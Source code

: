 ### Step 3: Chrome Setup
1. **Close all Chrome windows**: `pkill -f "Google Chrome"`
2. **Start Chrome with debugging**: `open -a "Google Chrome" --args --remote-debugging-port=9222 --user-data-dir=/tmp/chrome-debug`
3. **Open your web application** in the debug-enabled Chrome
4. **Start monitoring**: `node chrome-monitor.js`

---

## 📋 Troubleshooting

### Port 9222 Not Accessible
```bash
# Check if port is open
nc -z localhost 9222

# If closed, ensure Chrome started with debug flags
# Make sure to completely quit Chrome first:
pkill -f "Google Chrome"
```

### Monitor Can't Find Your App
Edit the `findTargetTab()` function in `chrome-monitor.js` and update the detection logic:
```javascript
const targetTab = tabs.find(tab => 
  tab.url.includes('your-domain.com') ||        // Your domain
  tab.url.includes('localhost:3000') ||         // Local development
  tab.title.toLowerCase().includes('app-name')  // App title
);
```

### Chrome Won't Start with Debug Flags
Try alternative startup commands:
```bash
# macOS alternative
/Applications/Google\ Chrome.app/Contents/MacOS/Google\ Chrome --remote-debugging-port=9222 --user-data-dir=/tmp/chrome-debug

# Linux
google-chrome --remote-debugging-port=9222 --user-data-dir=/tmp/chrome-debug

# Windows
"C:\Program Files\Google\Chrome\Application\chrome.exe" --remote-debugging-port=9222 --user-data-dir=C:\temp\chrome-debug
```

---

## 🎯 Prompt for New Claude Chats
◇ ◇ ◇ ◇ ◇ ◇ ◇
**Assignment:**
Exact reproduction of all the material is needed.

**Completed task:**
Source code

: ### Step 3: Chrome Setup
1. **Close all Chrome windows**: `pkill -f "Google Chrome"`
2. **Start Chrome with debugging**: `open -a "Google Chrome" --args --remote-debugging-port=9222 --user-data-dir=/tmp/chrome-debug`
3. **Open your web application** in the debug-enabled Chrome
4. **Start monitoring**: `node chrome-monitor.js`

---

## 📋 Troubleshooting

### Port 9222 Not Accessible
```bash
# Check if port is open
nc -z localhost 9222

# If closed, ensure Chrome started with debug flags
# Make sure to completely quit Chrome first:
pkill -f "Google Chrome"
```

### Monitor Can't Find Your App
Edit the `findTargetTab()` function in `chrome-monitor.js` and update the detection logic:
```javascript
const targetTab = tabs.find(tab => 
  tab.url.includes('your-domain.com') ||        // Your domain
  tab.url.includes('localhost:3000') ||         // Local development
  tab.title.toLowerCase().includes('app-name')  // App title
);
```

### Chrome Won't Start with Debug Flags
Try alternative startup commands:
```bash
# macOS alternative
/Applications/Google\ Chrome.app/Contents/MacOS/Google\ Chrome --remote-debugging-port=9222 --user-data-dir=/tmp/chrome-debug

# Linux
google-chrome --remote-debugging-port=9222 --user-data-dir=/tmp/chrome-debug

# Windows
"C:\Program Files\Google\Chrome\Application\chrome.exe" --remote-debugging-port=9222 --user-data-dir=C:\temp\chrome-debug
```

---

## 🎯 Prompt for New Claude Chats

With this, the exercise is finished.